In seinem Buch beschreibt Mezger, wie die Fastnacht entstanden ist und sich in Lauf der Jahrhunderte verändert und entwickelt hat. Fastnacht ist demnach eher nicht als Brauchtum für das Winter- oder Geistervertreiben entstanden.

Fastnacht hat zwei Wurzeln. Die eine geht auf die Agrarzyklen und den römischen Kalender zurück: Man hat das Ende des Winters gefeiert, es ist also ein "Wendefest". Die andere Wurzel hängt mit dem Kirchenjahr zusammen. 40 Tage vor Ostern beginnt die Fastenzeit, während nicht nur Fleisch und fleischliche Gelüste verboten waren, sondern noch vieles andere.

"Nicht nur die Metzger litten", sagte Mezger. Hühner wurden nicht geschlachtet, deshalb sammelten sich bis Ostern viele Eier. "Klar, dass am Abend vor der Fastenzeit gefressen und gesoffen wurde, was das Zeug hält", sagt Mezger mit entschuldigendem Blick für die drastische Formulierung. Dazu gab es Musik, Tanz und klein Aufführungen. So ist die Fastnacht entstanden. Auch geheiratet wurde noch schnell, damit die Hochzeitsnacht nicht in die Fastenzeit fiel.

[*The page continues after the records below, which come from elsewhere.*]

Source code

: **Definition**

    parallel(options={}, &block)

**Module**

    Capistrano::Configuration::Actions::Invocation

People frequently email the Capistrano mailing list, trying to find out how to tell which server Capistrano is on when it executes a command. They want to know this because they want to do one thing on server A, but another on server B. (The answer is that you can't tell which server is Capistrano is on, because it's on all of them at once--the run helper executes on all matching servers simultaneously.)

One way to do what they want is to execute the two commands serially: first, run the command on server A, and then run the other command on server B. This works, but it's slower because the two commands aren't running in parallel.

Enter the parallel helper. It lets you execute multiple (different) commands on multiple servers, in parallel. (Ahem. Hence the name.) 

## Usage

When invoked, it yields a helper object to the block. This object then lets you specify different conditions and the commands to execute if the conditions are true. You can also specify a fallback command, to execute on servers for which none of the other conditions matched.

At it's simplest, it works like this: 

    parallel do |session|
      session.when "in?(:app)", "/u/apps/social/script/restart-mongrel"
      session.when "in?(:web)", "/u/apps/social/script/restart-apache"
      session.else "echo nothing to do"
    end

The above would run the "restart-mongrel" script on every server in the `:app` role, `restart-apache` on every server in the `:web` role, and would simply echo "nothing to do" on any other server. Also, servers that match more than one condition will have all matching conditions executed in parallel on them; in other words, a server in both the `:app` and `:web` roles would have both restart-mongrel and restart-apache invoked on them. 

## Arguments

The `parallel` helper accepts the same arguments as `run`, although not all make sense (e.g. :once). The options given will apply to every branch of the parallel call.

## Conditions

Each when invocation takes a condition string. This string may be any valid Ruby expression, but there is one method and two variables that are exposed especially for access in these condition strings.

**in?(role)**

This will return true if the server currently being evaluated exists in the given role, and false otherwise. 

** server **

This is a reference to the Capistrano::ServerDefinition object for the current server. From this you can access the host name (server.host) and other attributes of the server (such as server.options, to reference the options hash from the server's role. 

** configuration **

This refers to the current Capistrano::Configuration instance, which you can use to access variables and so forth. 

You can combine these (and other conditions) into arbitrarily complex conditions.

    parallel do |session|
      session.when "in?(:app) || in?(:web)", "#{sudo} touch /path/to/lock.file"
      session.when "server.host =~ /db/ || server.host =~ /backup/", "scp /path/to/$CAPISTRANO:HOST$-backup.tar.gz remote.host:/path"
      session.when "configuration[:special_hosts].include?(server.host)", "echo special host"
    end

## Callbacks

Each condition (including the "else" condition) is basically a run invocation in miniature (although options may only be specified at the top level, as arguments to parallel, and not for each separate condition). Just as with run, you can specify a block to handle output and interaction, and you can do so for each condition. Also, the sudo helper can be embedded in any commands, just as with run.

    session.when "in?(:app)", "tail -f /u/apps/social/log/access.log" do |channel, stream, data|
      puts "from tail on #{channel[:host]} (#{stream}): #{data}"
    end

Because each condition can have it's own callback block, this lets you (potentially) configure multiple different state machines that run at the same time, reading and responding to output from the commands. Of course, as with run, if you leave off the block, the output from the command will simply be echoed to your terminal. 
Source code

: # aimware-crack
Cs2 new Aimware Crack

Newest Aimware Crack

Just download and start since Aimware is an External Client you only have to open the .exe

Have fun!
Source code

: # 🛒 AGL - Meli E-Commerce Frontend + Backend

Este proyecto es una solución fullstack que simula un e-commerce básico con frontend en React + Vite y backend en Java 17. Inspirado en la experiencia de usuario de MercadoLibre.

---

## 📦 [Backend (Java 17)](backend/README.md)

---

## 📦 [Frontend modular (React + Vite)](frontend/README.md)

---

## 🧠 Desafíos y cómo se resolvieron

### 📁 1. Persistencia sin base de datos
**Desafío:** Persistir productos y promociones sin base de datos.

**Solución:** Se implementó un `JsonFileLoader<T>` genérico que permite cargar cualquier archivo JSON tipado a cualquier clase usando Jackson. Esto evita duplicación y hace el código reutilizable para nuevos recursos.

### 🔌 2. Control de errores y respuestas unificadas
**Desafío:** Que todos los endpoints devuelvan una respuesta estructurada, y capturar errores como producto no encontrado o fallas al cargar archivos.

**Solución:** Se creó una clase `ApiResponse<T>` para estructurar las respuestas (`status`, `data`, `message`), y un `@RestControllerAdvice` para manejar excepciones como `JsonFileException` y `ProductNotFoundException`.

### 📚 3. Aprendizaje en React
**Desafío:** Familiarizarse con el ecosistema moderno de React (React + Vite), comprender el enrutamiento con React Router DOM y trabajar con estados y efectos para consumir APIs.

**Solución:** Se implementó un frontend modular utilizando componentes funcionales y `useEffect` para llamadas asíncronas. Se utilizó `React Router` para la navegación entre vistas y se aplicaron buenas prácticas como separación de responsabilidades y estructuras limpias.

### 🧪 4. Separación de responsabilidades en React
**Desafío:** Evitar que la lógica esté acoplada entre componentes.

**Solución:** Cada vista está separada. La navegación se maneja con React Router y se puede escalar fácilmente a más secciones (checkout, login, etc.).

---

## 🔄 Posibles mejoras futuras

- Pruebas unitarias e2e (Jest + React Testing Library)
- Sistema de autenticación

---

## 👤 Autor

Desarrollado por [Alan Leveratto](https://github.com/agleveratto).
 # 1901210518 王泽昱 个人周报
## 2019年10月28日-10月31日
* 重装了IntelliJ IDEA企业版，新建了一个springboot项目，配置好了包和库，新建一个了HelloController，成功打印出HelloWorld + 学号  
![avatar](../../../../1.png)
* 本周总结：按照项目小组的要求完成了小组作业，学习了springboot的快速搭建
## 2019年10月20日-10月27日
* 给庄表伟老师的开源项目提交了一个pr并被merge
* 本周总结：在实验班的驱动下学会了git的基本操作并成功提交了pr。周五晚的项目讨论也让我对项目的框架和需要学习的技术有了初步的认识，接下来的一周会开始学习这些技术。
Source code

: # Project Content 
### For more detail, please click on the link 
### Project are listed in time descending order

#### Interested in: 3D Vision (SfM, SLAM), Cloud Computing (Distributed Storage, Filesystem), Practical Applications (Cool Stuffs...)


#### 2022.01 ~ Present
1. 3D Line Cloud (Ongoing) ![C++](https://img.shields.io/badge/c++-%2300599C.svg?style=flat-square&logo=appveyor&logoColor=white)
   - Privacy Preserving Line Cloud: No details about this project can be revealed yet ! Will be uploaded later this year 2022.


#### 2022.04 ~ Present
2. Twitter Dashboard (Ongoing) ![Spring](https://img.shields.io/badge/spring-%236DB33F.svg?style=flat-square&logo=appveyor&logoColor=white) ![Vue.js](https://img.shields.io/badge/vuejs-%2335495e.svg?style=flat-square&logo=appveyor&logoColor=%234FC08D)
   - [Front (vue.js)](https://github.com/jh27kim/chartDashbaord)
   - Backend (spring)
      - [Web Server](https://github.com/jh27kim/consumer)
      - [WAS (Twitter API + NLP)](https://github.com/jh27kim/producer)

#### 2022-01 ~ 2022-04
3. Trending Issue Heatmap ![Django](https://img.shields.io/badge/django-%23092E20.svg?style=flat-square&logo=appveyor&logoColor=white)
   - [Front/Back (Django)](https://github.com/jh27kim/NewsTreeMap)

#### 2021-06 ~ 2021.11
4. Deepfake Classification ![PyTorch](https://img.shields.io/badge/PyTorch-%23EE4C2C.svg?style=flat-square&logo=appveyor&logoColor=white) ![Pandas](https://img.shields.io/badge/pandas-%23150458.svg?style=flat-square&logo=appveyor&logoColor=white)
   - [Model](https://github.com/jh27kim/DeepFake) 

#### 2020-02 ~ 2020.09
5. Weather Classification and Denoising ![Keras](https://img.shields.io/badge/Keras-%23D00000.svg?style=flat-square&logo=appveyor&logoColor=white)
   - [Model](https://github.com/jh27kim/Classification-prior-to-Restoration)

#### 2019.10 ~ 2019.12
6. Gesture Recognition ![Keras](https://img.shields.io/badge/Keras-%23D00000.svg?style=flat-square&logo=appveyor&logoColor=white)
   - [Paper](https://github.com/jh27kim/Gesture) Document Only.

Wie es dann im Lauf der Jahrhunderte weiterging, schildert Mezger in seinem Buch. Woraus die Figuren des Narren und Harlekin entstanden, warum der Teufel eine der ersten Masken war, wie aus Fastnacht der Karneval ("Prinz Carneval") wurde, wie die Kölner (klar) damit das Fastnachtsverbot unterliefen, und wie das Volk zu den alten Formen zurückkehrte und die gut versteckten Larven wieder hervorholte: "Bürger und Handwerker wollten sich von der Hautevolee nicht mehr dominieren lassen."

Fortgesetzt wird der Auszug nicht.